Clock Domain Crossing

Async FIFO
Design

The canonical solution for crossing multi-bit data between asynchronous clock domains — Gray code pointers, 2-FF synchronizers, and safe full/empty generation.

1. Why Async FIFOs Exist

Modern SoCs integrate subsystems running at different frequencies: a CPU at 1 GHz, a DSP at 600 MHz, a memory controller at 400 MHz, and USB PHY at 480 MHz. When data must flow between two of these domains, it cannot simply be registered and passed — the receiving flip-flop's setup time cannot be guaranteed when the sender's clock is asynchronous.

Passing a single-bit signal between domains is solved with a 2-FF synchronizer, which tolerates metastability by giving the flip-flop extra time to resolve. But passing a multi-bit bus is more dangerous: each bit may resolve independently, creating a brief window where the bus holds an impossible intermediate value — for example, binary 7 transitioning to 8 as 0111→1000, sampled mid-flip as 1010.

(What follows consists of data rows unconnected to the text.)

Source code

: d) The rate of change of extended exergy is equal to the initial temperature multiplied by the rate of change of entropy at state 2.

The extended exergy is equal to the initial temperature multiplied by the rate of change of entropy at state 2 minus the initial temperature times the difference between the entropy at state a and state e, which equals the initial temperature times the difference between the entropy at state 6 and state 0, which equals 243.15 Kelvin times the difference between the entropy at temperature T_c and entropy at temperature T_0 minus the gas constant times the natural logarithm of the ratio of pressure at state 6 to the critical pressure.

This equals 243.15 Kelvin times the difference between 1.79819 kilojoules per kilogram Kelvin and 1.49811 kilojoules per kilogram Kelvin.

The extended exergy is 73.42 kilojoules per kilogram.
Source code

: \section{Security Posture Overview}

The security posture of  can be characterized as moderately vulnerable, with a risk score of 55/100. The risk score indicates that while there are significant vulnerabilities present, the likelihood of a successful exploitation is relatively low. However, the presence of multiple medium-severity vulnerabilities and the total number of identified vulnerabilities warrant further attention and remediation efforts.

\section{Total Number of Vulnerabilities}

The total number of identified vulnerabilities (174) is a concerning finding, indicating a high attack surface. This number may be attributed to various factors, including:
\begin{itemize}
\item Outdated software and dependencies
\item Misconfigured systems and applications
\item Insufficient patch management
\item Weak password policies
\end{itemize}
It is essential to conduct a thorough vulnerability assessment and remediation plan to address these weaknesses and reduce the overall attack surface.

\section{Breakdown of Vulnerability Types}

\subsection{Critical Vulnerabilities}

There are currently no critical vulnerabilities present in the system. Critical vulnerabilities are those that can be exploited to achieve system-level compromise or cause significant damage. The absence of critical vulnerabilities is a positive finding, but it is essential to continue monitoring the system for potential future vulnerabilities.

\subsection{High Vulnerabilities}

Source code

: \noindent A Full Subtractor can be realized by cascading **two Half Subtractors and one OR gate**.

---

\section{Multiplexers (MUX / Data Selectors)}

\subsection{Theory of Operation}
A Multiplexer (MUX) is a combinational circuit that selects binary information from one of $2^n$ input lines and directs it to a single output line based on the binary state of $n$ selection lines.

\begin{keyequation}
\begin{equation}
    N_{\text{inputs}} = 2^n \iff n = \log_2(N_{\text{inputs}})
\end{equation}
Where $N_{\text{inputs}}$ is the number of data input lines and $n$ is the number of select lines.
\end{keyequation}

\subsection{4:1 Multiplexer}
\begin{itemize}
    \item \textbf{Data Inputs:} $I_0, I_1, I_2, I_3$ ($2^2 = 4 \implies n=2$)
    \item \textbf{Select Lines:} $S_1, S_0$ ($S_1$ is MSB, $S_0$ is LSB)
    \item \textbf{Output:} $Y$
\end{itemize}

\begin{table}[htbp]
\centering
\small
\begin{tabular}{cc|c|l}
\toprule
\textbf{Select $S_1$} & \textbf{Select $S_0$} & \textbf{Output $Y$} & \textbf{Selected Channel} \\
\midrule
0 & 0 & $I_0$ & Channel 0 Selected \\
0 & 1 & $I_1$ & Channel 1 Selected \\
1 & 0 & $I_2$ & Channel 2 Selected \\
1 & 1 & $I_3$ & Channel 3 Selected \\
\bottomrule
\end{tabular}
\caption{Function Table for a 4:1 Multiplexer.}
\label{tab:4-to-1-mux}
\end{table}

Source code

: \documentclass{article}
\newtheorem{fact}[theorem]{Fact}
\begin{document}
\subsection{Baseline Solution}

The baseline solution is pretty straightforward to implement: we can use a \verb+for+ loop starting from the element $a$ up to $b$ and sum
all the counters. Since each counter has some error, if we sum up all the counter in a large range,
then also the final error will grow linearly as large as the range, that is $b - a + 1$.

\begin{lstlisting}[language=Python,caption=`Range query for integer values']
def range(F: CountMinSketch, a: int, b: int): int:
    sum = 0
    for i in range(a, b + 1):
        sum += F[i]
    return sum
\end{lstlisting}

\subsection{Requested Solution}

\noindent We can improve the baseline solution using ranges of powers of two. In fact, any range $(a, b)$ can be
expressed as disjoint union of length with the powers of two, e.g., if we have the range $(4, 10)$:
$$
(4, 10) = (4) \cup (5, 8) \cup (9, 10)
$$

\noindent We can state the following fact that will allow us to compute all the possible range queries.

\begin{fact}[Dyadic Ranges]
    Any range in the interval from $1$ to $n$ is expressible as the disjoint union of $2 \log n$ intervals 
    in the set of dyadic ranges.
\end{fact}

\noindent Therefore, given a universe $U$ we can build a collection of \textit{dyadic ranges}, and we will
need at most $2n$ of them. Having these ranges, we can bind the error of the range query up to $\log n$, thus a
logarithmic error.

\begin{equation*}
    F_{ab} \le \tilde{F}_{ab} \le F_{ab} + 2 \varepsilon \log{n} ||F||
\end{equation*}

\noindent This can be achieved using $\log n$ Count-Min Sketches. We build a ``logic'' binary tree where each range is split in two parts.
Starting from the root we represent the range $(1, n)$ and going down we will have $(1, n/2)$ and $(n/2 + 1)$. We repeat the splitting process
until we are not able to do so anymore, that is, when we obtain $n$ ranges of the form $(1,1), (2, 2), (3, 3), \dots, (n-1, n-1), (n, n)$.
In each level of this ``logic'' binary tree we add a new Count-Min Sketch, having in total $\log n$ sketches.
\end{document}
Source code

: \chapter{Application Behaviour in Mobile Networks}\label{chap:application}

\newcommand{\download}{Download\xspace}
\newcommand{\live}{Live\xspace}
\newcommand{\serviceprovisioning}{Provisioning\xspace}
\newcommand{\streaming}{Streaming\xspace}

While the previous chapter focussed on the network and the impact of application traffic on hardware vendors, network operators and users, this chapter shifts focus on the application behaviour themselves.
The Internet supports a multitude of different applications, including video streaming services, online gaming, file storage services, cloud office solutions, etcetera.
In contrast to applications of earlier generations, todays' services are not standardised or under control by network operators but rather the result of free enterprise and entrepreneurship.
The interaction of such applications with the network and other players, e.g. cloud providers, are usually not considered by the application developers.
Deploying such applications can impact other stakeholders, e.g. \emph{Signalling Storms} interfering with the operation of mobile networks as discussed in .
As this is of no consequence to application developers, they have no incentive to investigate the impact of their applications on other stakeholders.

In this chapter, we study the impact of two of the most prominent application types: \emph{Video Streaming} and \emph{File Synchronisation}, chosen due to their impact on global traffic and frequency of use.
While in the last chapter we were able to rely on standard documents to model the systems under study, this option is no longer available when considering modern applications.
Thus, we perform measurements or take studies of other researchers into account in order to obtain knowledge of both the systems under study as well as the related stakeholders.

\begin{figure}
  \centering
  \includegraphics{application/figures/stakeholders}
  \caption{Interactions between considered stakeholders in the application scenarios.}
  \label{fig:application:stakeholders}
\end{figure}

The asynchronous FIFO solves this by never passing a multi-bit address directly across the domain boundary. Instead, it passes Gray-coded pointers — one bit changes at a time — making 2-FF synchronization safe.

2. Architecture Overview

An async FIFO consists of five key components, each residing in a specific clock domain:

ComponentDomainFunction
Dual-port SRAMShared (no clock)Storage — written by wclk, read by rclk
Write pointer (wptr)Write (wclk)Binary counter → Gray encoded, indexes next write address
Read pointer (rptr)Read (rclk)Binary counter → Gray encoded, indexes next read address
W2R synchronizerRead (rclk)2-FF synchronizer: wptr_gray → rclk domain for empty generation
R2W synchronizerWrite (wclk)2-FF synchronizer: rptr_gray → wclk domain for full generation

3. The Pointer Width Trick

A FIFO with 2N locations uses N+1 bit pointers. The extra MSB solves the ambiguity between full and empty — both conditions produce address bits that are equal. With the extra bit:

empty = (wptr_gray_sync == rptr_gray) Read domain: all N+1 bits match
full = (wptr_gray[N:N-1] != rptr_gray_sync[N:N-1]) Write domain: top 2 Gray bits differ, rest match

The full condition works in Gray code because the MSB and next bit together encode whether the write pointer has wrapped around and lapped the read pointer. The remaining N-1 bits must still match — the write pointer is exactly 2N ahead.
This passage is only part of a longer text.